▸ WORK TO BE COMPLETED: Which of the lines in the data mention the string "awsnord"? List them all.

▸ EXERCISE INPUT:
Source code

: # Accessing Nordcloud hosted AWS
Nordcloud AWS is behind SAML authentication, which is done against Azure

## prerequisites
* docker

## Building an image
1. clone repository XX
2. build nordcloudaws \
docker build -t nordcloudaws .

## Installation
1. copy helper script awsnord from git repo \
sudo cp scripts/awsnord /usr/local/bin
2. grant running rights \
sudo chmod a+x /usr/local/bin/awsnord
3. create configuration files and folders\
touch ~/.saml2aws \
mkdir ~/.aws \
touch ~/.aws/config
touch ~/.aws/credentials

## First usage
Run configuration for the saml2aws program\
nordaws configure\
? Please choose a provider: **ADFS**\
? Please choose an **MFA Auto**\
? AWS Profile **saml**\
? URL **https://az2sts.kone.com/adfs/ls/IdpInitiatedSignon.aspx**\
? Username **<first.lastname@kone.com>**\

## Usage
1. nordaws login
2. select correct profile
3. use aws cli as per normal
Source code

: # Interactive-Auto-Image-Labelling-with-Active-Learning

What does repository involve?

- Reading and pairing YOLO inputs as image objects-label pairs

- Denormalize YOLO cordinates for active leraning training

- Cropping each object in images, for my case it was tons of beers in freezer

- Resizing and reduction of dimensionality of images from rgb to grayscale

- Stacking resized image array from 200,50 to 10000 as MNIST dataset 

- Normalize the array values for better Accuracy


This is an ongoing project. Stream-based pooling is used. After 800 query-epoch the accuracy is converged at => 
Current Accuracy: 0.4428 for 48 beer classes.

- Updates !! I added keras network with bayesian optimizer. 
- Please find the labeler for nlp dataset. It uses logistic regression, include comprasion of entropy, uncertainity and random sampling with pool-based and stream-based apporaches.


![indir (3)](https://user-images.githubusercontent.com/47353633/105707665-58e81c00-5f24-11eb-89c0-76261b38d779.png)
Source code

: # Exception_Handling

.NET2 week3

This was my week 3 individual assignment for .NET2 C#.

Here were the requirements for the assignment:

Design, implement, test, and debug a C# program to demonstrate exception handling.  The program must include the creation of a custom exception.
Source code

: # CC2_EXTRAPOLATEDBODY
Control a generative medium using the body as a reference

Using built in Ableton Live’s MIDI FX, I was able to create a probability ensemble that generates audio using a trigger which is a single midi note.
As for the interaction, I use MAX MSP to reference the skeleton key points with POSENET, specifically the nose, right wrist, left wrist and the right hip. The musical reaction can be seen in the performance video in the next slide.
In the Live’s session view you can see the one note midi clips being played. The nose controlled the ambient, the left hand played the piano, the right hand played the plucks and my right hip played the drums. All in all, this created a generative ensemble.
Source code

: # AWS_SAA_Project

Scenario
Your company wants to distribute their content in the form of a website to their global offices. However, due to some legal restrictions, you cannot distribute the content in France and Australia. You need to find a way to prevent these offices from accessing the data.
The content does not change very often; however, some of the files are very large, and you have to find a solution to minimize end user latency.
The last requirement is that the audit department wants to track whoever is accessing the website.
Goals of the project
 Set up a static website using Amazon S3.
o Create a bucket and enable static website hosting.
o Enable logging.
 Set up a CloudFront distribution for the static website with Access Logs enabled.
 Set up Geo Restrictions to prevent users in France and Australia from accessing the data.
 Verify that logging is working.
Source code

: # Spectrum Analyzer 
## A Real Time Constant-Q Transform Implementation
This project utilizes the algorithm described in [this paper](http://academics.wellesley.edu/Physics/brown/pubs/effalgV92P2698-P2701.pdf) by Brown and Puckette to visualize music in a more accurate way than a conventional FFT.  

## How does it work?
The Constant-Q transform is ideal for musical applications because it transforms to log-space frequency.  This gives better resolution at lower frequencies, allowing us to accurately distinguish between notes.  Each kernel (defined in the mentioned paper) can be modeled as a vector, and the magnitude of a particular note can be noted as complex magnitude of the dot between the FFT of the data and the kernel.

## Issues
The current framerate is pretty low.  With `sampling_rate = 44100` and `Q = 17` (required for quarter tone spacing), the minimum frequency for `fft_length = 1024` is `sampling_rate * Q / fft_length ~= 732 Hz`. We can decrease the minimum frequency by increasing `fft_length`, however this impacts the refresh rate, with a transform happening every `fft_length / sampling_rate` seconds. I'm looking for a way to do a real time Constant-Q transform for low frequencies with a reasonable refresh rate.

▸ YOUR SOLUTION:
1. copy helper script awsnord from git repo \
sudo cp scripts/awsnord /usr/local/bin
sudo chmod a+x /usr/local/bin/awsnord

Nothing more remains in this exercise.